Pulmonary/Respiratory:
In the 1960s, it was reported that children with a history of pica were predisposed to develop more frequent and severe respiratory infections than healthy children. Chronic bronchitis, dyspnea, and pneumoconiosis have been associated with dust exposure in the heavy clay industry.
Cardiovascular:
Pica was reported to be associated with dilated cardiomyopathy and death.
Gastrointestinal:
Clay eating may precipitate constipation or diarrhea. Heartburn, flatulence, loss of appetite, and vomiting after meals have also been reported. Clay eating has also been associated with intestinal obstruction and necrotizing enteritis, leading to bowel perforation. Colonic stones have been reported in two children with pica. Geophagia has been associated with hepatosplenomegaly.
Renal:
Clay possesses potassium-binding capacity, and chronic clay ingestion has been associated with severe hypokalemia, particularly in patients with renal insufficiency, but not in those receiving hemodialysis.
Endocrine:
Myopathy due to severe hypokalemia has been reported in I case report with large quantities of clay ingestion.
Genitourinary:
Chronic clay eating has been associated with polyuria and urge incontinence, as well as hypogonadism.
Hematologic:
Pica may lead to iron malabsorption and severe deficiency, and has been associated with anemia.
Musculoskeletal:
Myositis has been associated with chronic clay ingestion. Myopathy due to severe hypokalemia has been reported with large quantities of clay ingestion.
Infectious Disease:
Hookworm infections have been associated with ingestion of clay. Tetanus contracted from clay has been described in an infant who ate clay, and in a newborn whose umbilical cord was wrapped in clay.
Iron, Calcium, Magnesium:
Certain clay may act as a cation exchange resin. Calcium and magnesium in these clays can be exchanged with iron, making iron unavailable because of formation of insoluble iron complexes. Iron deficiency may result, and levels of calcium or magnesium may increase.
Potassium:
Certain clays possess potassium-binding capacity, and have been associated with hypokalemia.

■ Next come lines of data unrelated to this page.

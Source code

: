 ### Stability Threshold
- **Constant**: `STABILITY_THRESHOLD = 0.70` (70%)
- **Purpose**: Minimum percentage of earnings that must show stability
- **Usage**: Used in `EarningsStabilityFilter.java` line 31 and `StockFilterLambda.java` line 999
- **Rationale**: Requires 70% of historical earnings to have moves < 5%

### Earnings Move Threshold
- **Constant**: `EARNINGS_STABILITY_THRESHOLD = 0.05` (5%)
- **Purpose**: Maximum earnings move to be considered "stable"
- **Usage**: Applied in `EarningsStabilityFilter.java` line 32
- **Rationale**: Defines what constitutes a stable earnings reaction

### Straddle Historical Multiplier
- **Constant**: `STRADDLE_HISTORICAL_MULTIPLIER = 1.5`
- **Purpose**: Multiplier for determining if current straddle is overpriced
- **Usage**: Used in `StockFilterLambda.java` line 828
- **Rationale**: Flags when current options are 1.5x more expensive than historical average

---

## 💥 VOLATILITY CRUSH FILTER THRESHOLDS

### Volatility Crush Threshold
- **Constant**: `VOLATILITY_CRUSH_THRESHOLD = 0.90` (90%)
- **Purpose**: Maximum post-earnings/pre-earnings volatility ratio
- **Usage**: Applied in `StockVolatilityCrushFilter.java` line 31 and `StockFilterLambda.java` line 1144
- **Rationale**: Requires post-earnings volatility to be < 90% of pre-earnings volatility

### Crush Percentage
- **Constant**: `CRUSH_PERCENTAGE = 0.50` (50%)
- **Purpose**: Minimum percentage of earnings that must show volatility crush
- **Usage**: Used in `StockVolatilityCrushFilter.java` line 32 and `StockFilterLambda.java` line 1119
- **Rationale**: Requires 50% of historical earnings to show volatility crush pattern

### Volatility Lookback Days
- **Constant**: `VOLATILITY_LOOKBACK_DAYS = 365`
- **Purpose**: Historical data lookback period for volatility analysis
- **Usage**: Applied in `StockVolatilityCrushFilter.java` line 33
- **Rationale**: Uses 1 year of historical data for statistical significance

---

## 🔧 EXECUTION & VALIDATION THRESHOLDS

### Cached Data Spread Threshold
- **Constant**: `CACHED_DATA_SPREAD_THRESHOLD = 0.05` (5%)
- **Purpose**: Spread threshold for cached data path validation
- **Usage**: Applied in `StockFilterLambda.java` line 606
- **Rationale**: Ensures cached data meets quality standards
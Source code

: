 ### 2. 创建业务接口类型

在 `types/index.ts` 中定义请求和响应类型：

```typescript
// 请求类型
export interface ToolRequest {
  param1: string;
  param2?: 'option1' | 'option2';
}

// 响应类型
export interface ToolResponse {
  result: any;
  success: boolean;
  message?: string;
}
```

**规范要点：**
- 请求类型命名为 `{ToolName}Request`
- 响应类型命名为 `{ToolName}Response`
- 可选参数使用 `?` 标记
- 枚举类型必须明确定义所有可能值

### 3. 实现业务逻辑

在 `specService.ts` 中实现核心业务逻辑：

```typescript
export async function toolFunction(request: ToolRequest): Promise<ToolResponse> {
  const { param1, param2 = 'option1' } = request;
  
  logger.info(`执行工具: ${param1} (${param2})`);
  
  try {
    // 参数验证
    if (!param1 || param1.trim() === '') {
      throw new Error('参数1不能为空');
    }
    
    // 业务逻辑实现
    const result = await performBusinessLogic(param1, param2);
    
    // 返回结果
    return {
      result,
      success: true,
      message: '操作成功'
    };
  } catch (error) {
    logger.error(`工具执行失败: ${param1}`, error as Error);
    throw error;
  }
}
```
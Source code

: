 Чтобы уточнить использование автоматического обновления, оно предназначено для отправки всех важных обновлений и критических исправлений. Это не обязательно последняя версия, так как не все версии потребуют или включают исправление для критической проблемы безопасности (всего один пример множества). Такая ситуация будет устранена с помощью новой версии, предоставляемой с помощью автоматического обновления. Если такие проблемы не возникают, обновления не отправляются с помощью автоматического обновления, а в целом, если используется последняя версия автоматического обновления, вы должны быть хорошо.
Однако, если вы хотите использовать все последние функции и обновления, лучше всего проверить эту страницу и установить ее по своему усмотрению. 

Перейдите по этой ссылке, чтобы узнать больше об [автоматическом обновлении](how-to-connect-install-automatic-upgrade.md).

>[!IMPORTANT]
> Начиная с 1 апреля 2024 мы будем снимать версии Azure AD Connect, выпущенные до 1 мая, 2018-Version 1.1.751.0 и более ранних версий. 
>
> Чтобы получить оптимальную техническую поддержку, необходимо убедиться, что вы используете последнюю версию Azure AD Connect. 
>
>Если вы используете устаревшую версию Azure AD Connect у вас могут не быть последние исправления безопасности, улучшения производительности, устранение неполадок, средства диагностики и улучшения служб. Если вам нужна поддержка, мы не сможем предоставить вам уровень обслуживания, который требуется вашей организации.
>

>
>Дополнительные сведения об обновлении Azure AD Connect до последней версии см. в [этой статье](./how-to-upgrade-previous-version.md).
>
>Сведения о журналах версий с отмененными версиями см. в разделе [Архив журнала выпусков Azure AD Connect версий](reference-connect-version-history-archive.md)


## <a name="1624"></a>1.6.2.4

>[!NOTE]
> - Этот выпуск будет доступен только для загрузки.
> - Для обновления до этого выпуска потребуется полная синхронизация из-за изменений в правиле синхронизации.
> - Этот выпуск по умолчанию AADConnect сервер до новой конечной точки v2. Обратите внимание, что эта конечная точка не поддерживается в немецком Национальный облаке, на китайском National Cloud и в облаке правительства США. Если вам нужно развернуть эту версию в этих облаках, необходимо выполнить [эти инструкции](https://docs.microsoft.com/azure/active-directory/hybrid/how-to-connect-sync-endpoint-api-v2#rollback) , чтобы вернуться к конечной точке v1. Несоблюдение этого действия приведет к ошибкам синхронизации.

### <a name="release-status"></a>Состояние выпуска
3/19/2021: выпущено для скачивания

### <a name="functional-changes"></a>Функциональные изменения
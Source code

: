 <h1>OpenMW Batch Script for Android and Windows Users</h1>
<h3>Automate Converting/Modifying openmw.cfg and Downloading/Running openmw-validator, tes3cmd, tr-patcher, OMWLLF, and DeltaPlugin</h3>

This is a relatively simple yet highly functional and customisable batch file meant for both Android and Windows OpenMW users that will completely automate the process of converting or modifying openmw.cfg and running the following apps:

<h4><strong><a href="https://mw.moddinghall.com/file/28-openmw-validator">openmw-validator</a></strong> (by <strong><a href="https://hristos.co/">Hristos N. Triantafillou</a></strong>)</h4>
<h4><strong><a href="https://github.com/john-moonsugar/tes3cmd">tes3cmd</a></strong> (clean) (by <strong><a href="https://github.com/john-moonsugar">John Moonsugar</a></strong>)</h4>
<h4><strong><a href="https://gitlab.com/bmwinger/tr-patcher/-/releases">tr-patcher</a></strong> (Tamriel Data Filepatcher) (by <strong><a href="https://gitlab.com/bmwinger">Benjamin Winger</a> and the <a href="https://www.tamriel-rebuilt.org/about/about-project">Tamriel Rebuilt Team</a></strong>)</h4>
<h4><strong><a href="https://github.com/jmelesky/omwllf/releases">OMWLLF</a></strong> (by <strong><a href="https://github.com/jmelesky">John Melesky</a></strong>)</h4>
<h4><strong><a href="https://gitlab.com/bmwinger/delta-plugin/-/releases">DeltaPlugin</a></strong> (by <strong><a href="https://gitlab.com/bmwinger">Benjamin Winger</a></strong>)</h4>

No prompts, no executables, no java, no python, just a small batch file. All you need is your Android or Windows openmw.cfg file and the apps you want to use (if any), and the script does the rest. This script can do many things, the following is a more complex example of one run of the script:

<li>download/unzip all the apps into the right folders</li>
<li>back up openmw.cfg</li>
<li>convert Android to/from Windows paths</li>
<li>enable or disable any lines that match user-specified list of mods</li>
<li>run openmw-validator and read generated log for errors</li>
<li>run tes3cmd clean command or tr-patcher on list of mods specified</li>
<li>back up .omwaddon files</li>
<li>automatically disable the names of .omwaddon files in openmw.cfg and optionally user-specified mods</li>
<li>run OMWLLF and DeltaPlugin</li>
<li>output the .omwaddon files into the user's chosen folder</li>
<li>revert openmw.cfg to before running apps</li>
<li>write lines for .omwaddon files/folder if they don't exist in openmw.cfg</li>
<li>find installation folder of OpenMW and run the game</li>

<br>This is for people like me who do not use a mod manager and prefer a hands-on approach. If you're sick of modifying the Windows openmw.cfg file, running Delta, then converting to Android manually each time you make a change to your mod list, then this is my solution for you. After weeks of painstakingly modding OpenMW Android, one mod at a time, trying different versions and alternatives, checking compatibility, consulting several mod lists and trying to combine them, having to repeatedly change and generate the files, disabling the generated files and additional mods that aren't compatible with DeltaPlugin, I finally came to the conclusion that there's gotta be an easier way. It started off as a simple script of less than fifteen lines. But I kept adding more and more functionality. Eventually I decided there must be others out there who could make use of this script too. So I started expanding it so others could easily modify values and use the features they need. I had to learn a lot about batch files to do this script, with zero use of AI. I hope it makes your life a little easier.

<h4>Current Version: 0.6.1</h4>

One of ordinary skill in the art understands that there is insufficient scientific and clinical evidence in the literature to recommend for or against the medicinal use of certain clays, however, the current illustrations in medicine tend to teach away from using clay as a safe treatment in patients with aflatoxin poisoning, or liver cancer in predisposed subjects. The methods and compositions of this invention utilize isolated clay compositions that are not typically consumed by systems/subjects or used in the manufacture of ceramic eating and drinking utensils. The processed clay of this invention has a particular chemical makeup that does NOT impart adverse health effects when administered orally (based on extensive scientific studies in humans and animals).